Given a 2D array arr[][] of the form {start, end} representing the start and end time of N meetings, also given two arrays entrance[] and exist[] representing the opening and closing times of the meeting room respectively, the task is to find the minimum time for which a meeting can be attended. If it is not possible to attend any meeting, then print -1.

Examples:

Input: arr[][] = {{15, 19}, {5, 10}, {7, 25}}, entrance[] = {4, 13, 25, 2}, exist[] = {10, 21}
Output: 6
Explanation: 
Meeting 1: Enter at the time 13, attend the meeting in the interval (15, 19) and exit at the time 21. Therefore, total time spent in the meeting = 21 – 13 = 8.
Meeting 2: Enter at the time 4, attend the meeting in (5, 10) and exit at the time 10. Therefore, total time spent in the meeting = 10 – 4 = 6.
Meeting 3: Enter at the time 4, attend the meeting in the interval (7, 25). But after the time 25 there is no closing time.
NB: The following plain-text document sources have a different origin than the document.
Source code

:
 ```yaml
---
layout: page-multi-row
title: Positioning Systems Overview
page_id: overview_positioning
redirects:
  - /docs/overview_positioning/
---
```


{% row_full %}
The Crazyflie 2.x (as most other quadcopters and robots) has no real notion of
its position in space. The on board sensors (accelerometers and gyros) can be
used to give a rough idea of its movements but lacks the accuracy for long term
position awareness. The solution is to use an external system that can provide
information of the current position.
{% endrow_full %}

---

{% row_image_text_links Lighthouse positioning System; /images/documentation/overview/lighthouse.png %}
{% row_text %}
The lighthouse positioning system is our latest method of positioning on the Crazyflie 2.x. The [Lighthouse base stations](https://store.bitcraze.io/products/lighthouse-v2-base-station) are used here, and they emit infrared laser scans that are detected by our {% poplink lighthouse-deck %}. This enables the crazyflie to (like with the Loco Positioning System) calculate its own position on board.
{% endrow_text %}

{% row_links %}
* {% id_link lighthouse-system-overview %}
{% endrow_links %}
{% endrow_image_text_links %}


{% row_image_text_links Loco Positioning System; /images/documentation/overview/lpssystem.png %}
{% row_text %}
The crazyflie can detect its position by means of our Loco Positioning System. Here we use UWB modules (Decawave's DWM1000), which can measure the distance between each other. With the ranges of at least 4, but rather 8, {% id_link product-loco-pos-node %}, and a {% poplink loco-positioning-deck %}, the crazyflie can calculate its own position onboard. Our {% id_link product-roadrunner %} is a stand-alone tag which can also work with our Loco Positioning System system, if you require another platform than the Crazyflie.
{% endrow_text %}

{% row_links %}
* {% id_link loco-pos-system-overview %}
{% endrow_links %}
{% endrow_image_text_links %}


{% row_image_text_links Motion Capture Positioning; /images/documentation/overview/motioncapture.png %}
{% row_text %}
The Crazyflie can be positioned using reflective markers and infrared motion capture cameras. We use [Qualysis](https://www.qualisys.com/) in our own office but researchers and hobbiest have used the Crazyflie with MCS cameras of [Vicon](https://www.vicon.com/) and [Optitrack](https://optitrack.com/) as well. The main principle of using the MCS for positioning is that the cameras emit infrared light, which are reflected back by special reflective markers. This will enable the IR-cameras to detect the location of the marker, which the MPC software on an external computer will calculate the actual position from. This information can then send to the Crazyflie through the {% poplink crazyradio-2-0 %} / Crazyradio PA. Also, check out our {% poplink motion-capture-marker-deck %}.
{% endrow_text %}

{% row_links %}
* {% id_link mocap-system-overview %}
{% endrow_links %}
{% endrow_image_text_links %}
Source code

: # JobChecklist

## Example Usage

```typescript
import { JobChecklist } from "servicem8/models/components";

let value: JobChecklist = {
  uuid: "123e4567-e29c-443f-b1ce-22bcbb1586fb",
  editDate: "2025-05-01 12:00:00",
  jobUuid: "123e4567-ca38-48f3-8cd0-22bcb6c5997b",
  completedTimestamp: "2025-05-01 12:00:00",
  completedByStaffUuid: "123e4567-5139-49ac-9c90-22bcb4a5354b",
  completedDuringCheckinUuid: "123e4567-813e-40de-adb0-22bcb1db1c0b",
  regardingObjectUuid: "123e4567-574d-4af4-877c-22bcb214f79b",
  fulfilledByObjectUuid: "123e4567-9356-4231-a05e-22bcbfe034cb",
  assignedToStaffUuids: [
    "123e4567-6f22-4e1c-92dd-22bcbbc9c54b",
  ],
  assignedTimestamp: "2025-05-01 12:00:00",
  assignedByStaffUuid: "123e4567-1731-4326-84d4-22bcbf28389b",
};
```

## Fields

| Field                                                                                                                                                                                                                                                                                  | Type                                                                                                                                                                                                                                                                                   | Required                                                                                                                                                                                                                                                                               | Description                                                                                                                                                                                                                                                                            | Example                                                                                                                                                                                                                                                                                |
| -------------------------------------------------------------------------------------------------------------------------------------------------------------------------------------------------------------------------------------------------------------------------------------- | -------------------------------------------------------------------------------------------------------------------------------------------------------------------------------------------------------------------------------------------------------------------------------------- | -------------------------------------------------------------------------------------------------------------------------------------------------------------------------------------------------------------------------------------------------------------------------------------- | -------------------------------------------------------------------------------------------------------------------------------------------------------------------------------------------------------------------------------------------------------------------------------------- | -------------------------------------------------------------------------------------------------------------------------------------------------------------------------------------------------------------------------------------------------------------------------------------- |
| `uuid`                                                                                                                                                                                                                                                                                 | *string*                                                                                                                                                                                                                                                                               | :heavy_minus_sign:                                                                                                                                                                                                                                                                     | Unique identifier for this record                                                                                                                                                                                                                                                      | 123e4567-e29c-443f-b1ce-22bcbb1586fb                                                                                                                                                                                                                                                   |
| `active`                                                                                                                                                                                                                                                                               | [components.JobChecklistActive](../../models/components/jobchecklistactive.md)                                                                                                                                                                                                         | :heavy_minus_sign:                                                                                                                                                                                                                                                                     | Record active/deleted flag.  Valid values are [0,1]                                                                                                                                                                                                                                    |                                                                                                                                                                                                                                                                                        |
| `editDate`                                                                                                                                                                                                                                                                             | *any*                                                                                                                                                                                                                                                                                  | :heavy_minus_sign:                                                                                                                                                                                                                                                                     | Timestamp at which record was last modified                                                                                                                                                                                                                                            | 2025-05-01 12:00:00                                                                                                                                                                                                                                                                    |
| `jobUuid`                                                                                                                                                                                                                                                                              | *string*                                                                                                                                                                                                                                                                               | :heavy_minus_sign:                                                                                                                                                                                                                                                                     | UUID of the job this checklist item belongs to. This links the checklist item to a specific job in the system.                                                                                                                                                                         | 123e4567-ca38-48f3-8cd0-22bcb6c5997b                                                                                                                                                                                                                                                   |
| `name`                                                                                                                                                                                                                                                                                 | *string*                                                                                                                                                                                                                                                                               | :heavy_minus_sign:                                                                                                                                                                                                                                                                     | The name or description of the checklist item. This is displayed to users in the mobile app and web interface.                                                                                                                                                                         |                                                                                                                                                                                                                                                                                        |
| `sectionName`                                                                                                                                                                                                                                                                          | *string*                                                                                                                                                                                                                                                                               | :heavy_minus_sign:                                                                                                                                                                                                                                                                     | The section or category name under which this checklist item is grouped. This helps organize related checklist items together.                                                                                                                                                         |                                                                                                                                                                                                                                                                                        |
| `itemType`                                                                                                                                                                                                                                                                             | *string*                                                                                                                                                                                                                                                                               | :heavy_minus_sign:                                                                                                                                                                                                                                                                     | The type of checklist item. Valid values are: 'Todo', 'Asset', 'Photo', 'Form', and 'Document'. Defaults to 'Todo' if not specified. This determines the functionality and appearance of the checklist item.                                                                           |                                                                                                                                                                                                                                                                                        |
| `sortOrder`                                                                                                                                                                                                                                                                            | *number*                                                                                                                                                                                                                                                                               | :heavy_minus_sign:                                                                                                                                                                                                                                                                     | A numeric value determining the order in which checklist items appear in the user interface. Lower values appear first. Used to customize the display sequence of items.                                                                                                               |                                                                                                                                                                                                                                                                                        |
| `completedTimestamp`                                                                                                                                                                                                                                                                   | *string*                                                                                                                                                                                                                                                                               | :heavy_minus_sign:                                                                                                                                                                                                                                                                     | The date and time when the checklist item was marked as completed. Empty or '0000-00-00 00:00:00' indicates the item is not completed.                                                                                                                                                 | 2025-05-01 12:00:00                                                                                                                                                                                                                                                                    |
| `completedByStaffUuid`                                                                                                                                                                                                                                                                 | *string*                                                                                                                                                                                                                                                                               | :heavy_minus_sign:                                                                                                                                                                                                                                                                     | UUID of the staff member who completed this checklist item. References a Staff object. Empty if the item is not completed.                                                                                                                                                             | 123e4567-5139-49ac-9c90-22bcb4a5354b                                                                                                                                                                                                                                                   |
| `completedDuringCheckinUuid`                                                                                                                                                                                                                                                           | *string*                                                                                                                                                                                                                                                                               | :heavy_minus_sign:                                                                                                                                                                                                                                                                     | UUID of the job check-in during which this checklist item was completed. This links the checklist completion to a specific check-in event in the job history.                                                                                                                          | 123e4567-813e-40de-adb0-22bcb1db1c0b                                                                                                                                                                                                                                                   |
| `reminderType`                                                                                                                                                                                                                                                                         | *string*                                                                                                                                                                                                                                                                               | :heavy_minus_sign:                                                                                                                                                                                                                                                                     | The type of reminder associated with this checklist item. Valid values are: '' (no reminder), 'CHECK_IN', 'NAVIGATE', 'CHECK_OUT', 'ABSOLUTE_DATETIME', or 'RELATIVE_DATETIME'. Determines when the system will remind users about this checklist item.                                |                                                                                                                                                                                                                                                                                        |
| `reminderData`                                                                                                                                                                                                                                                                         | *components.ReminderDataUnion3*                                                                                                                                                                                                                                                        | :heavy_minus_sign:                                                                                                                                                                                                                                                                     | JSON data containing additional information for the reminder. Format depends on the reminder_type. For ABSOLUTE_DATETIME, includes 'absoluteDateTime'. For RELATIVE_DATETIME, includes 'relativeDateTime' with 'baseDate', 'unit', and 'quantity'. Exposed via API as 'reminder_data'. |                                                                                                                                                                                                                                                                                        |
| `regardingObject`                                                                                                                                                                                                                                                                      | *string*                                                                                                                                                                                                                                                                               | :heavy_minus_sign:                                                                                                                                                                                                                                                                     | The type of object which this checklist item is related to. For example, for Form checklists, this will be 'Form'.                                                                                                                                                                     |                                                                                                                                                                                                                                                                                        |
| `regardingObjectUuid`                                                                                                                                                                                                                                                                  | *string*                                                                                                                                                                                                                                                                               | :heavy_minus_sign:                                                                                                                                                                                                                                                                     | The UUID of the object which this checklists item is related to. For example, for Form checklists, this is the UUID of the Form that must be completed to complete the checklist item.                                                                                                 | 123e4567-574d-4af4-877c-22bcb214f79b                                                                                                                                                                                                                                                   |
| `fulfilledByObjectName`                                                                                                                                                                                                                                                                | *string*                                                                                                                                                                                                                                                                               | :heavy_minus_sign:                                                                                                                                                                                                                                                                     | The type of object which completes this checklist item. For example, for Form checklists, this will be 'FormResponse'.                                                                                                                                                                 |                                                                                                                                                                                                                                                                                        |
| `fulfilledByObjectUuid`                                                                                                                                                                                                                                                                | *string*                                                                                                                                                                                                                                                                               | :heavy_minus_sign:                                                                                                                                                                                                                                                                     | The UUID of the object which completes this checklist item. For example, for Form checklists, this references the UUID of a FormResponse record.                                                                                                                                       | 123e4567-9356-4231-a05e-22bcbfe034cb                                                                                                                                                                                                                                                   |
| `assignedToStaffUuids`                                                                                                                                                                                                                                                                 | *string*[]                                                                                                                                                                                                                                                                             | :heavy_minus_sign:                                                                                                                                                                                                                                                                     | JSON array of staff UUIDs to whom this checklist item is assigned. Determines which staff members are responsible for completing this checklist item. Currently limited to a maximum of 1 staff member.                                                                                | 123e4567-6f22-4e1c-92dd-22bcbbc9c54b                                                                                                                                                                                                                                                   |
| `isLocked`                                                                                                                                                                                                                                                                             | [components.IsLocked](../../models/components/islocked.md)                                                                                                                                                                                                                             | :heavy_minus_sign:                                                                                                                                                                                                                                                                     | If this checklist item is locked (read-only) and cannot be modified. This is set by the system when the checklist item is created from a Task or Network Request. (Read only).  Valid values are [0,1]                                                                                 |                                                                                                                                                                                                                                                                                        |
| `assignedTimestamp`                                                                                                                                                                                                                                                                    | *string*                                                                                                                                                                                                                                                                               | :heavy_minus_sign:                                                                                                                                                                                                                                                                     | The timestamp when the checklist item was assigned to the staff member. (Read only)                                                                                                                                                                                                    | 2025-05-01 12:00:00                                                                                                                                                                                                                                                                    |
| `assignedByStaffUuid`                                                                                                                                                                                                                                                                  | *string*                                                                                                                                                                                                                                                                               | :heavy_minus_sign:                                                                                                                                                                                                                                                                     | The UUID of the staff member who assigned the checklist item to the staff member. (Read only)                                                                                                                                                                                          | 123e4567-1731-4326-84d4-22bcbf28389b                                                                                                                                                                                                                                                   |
Therefore, total time spent is infinite.
Therefore, minimum units of time that can be spent to attend a meeting is 6.

Input: arr[][] = {{1, 2}}, entrance[] = {1, 2}, exist[] = {3, 4}
Output:
 

Naive Approach: The simplest approach to solve this problem is to traverse arr[][] and for each interval {starti, endi}, find the value which just smaller than or equal to arr[i][0] in the array entrance[]. Also, find the value which is just greater than or equal to arr[i][1] in the array exist[]. Finally, print the minimum time to attend exactly one meeting.



Time Complexity: O(N*max(P, M)), where M and P are the size of entrance[]and exist[] arrays.
Auxiliary Space: O(1)

Efficient Approach: To optimize the above approach the idea is to use Sorting Algorithm and Binary Search technique
Follow the steps below to solve the problem:

  1. Sort the arrays entrance[] and exist[] in increasing order.
  2. Initialize a variable ans to store the minimum time to attend exactly one meeting.
  3. Traverse the array and for each interval of the meetings, find the value which is just smaller than or equal to starti in the entrance[] array using upper_bound and find the value which is just greater than or equal to endiin the exist[] array using lower_bound.
  4. Finally, print the minimum time to attend exactly one meeting.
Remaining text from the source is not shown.